Exercise: Output all of the material exactly; leave out no line.

Records to process:

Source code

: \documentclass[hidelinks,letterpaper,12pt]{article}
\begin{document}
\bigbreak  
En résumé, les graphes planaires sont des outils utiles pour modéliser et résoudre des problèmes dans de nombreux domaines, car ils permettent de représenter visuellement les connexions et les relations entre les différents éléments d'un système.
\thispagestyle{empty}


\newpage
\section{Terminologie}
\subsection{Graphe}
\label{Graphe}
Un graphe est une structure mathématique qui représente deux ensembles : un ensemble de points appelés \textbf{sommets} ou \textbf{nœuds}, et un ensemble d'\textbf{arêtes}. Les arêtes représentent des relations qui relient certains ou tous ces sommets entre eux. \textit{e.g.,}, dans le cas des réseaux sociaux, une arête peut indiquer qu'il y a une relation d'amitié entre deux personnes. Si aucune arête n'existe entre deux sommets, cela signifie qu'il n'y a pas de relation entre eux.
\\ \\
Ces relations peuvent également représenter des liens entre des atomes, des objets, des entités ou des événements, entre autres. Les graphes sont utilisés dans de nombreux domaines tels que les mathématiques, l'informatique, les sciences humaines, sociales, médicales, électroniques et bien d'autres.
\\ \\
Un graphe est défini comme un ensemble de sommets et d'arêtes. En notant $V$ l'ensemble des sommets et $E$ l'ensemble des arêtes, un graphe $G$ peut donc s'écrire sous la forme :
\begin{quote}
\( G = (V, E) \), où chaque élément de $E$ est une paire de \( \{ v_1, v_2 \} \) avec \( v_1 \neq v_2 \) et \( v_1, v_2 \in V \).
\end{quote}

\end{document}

Task result:
Source code

: \documentclass[hidelinks,letterpaper,12pt]{article}
\begin{document}
\bigbreak  
En résumé, les graphes planaires sont des outils utiles pour modéliser et résoudre des problèmes dans de nombreux domaines, car ils permettent de représenter visuellement les connexions et les relations entre les différents éléments d'un système.
\thispagestyle{empty}


\newpage
\section{Terminologie}
\subsection{Graphe}
\label{Graphe}
Un graphe est une structure mathématique qui représente deux ensembles : un ensemble de points appelés \textbf{sommets} ou \textbf{nœuds}, et un ensemble d'\textbf{arêtes}. Les arêtes représentent des relations qui relient certains ou tous ces sommets entre eux. \textit{e.g.,}, dans le cas des réseaux sociaux, une arête peut indiquer qu'il y a une relation d'amitié entre deux personnes. Si aucune arête n'existe entre deux sommets, cela signifie qu'il n'y a pas de relation entre eux.
\\ \\
Ces relations peuvent également représenter des liens entre des atomes, des objets, des entités ou des événements, entre autres. Les graphes sont utilisés dans de nombreux domaines tels que les mathématiques, l'informatique, les sciences humaines, sociales, médicales, électroniques et bien d'autres.
\\ \\
Un graphe est défini comme un ensemble de sommets et d'arêtes. En notant $V$ l'ensemble des sommets et $E$ l'ensemble des arêtes, un graphe $G$ peut donc s'écrire sous la forme :
\begin{quote}
\( G = (V, E) \), où chaque élément de $E$ est une paire de \( \{ v_1, v_2 \} \) avec \( v_1 \neq v_2 \) et \( v_1, v_2 \in V \).
\end{quote}

\end{document}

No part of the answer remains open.